Sachverhalt: Der Kläger war der
		Insolvenzverwalter der H-GmbH, die Alleingesellschafterin der X-GmbH war. Die
		H-GmbH und die X-GmbH hatten im Oktober 2006 einen EAV für die Dauer von fünf
		Zeitjahren geschlossen; in dem EAV hatte sich die X-GmbH verpflichtet, ihren
		gesamten Gewinn für die Dauer von fünf Jahren an die H-GmbH abzuführen. Bis
		einschließlich 2007 führte die X-GmbH ihre Gewinne an die H-GmbH ab. Im März
		2009 beantragte die X-GmbH die Eröffnung des Insolvenzverfahrens. Zu diesem
		Zeitpunkt hatte sie nur einen vorläufigen Jahresabschluss für 2008 erstellt.

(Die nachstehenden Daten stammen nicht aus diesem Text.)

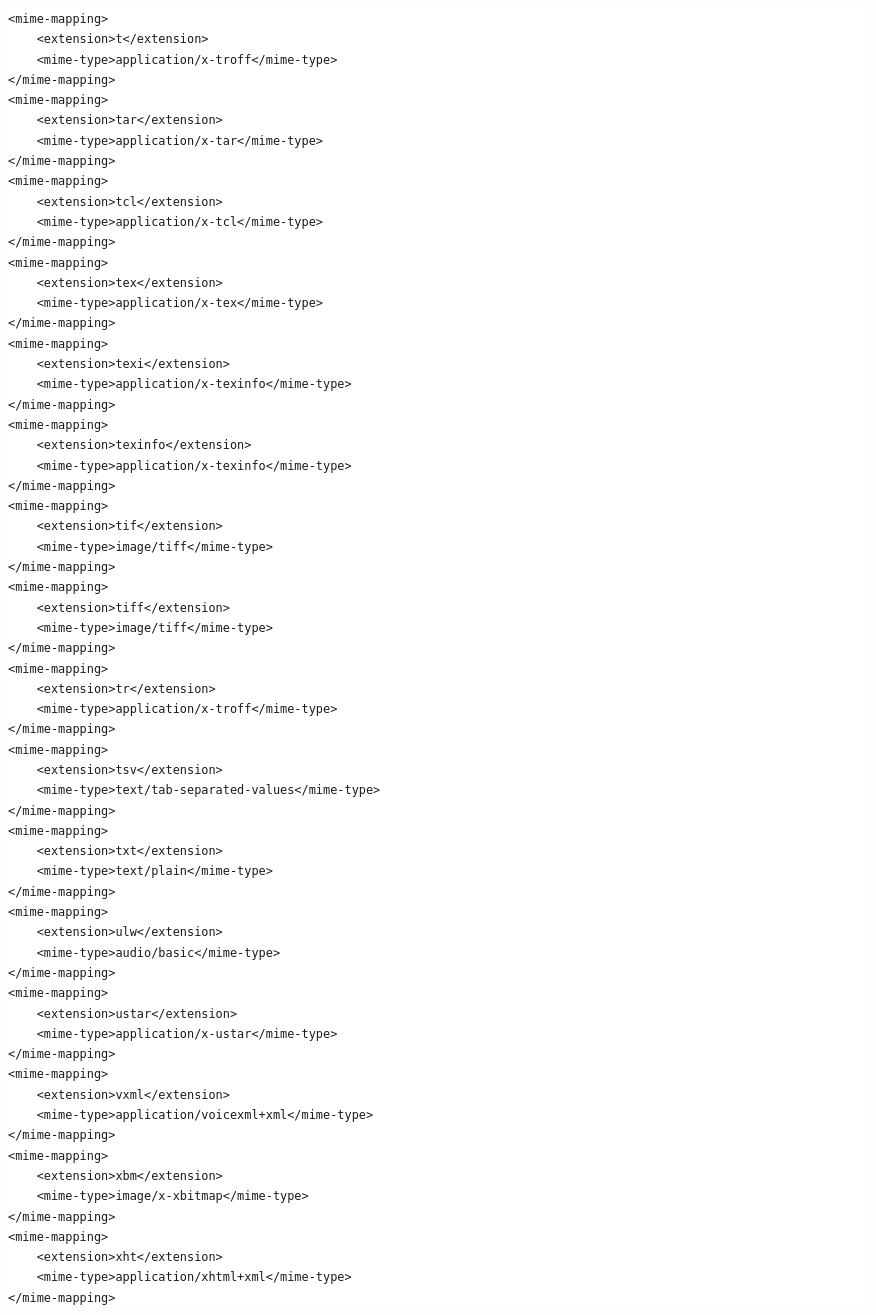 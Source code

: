     <mime-mapping>
        <extension>t</extension>
        <mime-type>application/x-troff</mime-type>
    </mime-mapping>
    <mime-mapping>
        <extension>tar</extension>
        <mime-type>application/x-tar</mime-type>
    </mime-mapping>
    <mime-mapping>
        <extension>tcl</extension>
        <mime-type>application/x-tcl</mime-type>
    </mime-mapping>
    <mime-mapping>
        <extension>tex</extension>
        <mime-type>application/x-tex</mime-type>
    </mime-mapping>
    <mime-mapping>
        <extension>texi</extension>
        <mime-type>application/x-texinfo</mime-type>
    </mime-mapping>
    <mime-mapping>
        <extension>texinfo</extension>
        <mime-type>application/x-texinfo</mime-type>
    </mime-mapping>
    <mime-mapping>
        <extension>tif</extension>
        <mime-type>image/tiff</mime-type>
    </mime-mapping>
    <mime-mapping>
        <extension>tiff</extension>
        <mime-type>image/tiff</mime-type>
    </mime-mapping>
    <mime-mapping>
        <extension>tr</extension>
        <mime-type>application/x-troff</mime-type>
    </mime-mapping>
    <mime-mapping>
        <extension>tsv</extension>
        <mime-type>text/tab-separated-values</mime-type>
    </mime-mapping>
    <mime-mapping>
        <extension>txt</extension>
        <mime-type>text/plain</mime-type>
    </mime-mapping>
    <mime-mapping>
        <extension>ulw</extension>
        <mime-type>audio/basic</mime-type>
    </mime-mapping>
    <mime-mapping>
        <extension>ustar</extension>
        <mime-type>application/x-ustar</mime-type>
    </mime-mapping>
    <mime-mapping>
        <extension>vxml</extension>
        <mime-type>application/voicexml+xml</mime-type>
    </mime-mapping>
    <mime-mapping>
        <extension>xbm</extension>
        <mime-type>image/x-xbitmap</mime-type>
    </mime-mapping>
    <mime-mapping>
        <extension>xht</extension>
        <mime-type>application/xhtml+xml</mime-type>
    </mime-mapping> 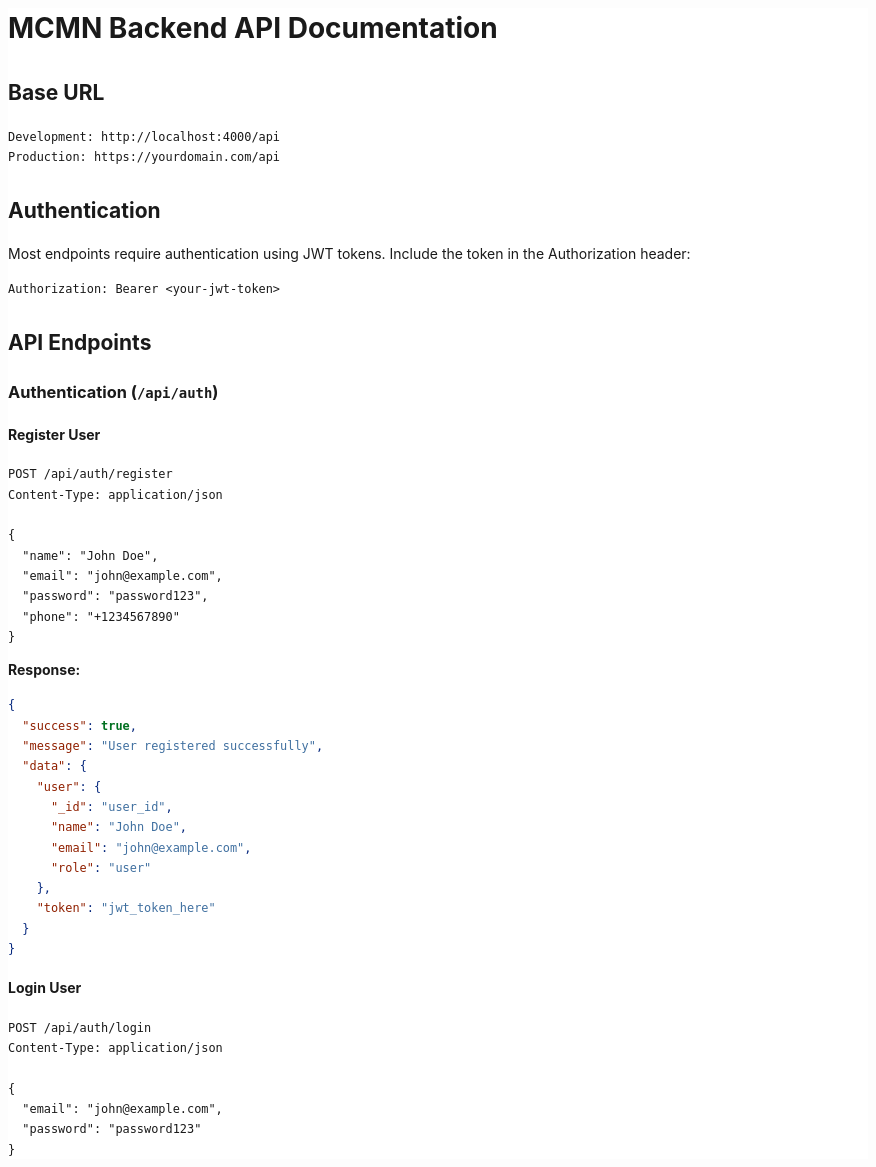 # MCMN Backend API Documentation

## Base URL
```
Development: http://localhost:4000/api
Production: https://yourdomain.com/api
```

## Authentication
Most endpoints require authentication using JWT tokens. Include the token in the Authorization header:
```
Authorization: Bearer <your-jwt-token>
```

## API Endpoints

### Authentication (`/api/auth`)

#### Register User
```http
POST /api/auth/register
Content-Type: application/json

{
  "name": "John Doe",
  "email": "john@example.com",
  "password": "password123",
  "phone": "+1234567890"
}
```

**Response:**
```json
{
  "success": true,
  "message": "User registered successfully",
  "data": {
    "user": {
      "_id": "user_id",
      "name": "John Doe",
      "email": "john@example.com",
      "role": "user"
    },
    "token": "jwt_token_here"
  }
}
```

#### Login User
```http
POST /api/auth/login
Content-Type: application/json

{
  "email": "john@example.com",
  "password": "password123"
}
```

		Das Ergebnis des Jahresabschlusses war noch nicht endgültig, da noch weitere
		Geschäftsvorfälle zu berücksichtigen waren. Der Kläger als Insolvenzverwalter
		machte geltend, dass in den Streitjahren 2006 und 2007 keine
		körperschaftsteuerliche Organschaft anzuerkennen sei. 
Entscheidung: Der
		Bundesfinanzhof (BFH) gab der Klage im Grundsatz statt, verwies die Sache aber
		an das Finanzgericht (FG) zur weiteren Aufklärung zurück: 
- 
Zwar ist im Jahr 2006 zunächst wirksam eine
körperschaftsteuerliche Organschaft begründet worden, da die X-GmbH finanziell
in das Unternehmen der H-GmbH eingegliedert war und ein EAV für die gesetzliche
Mindestdauer von fünf Zeitjahren abgeschlossen wurde. - 
Der EAV ist aber über die Mindestdauer von fünf Jahren
nicht tatsächlich durchgeführt worden. Denn
im Jahr 2008 ist nicht das von der X-GmbH tatsächlich erzielte Ergebnis an die
H-GmbH abgeführt worden, sondern nur das Ergebnis, das sich aufgrund des
vorläufigen Jahresabschlusses ergab und das nicht zutreffend war; denn im
vorläufigen Jahresabschluss waren verschiedene Geschäftsvorfälle noch nicht
berücksichtigt worden. - 
Zwar kann die Abführung eines Ergebnisses aufgrund eines
fehlerhaften Jahresabschlusses unter bestimmten Voraussetzungen korrigiert
werden. Im Streitfall ging es jedoch nicht um einen fehlerhaften, endgültigen
Jahresabschluss, sondern um einen lediglich vorläufig erstellten
Jahresabschluss, so dass die Korrekturmöglichkeit nicht bestand. - 
Die tatsächliche Nichtdurchführung des EAV führt dazu, dass
die körperschaftsteuerliche Organschaft rückwirkend nicht
anzuerkennen ist, also auch nicht in den Streitjahren 2006
und 2007. Das von der X-GmbH erzielte Ergebnis muss daher von dieser selbst
versteuert werden – und nicht von der H-GmbH. Allerdings muss das FG die
genaue Berechnung durchführen. 
Hinweise: Die Nichtdurchführung
		eines EAV innerhalb des Fünfjahreszeitraums ist steuerlich unschädlich, wenn
		der EAV aufgrund eines wichtigen Grundes gekündigt worden ist. Im Streitfall
		ging es aber nicht um eine Kündigung. 
Der BFH macht deutlich, dass es nicht darauf ankommt, ob und in
		welchem Umfang der Steuerpflichtige auf die Erfüllung des EAV selbst Einfluss
		nehmen kann oder ob er aufgrund einer Insolvenz rechtlich an der Erfüllung
		gehindert war. 
Der Insolvenzverwalter versprach sich von der Klage eine Mehrung
		der Insolvenzmasse bei der X-GmbH.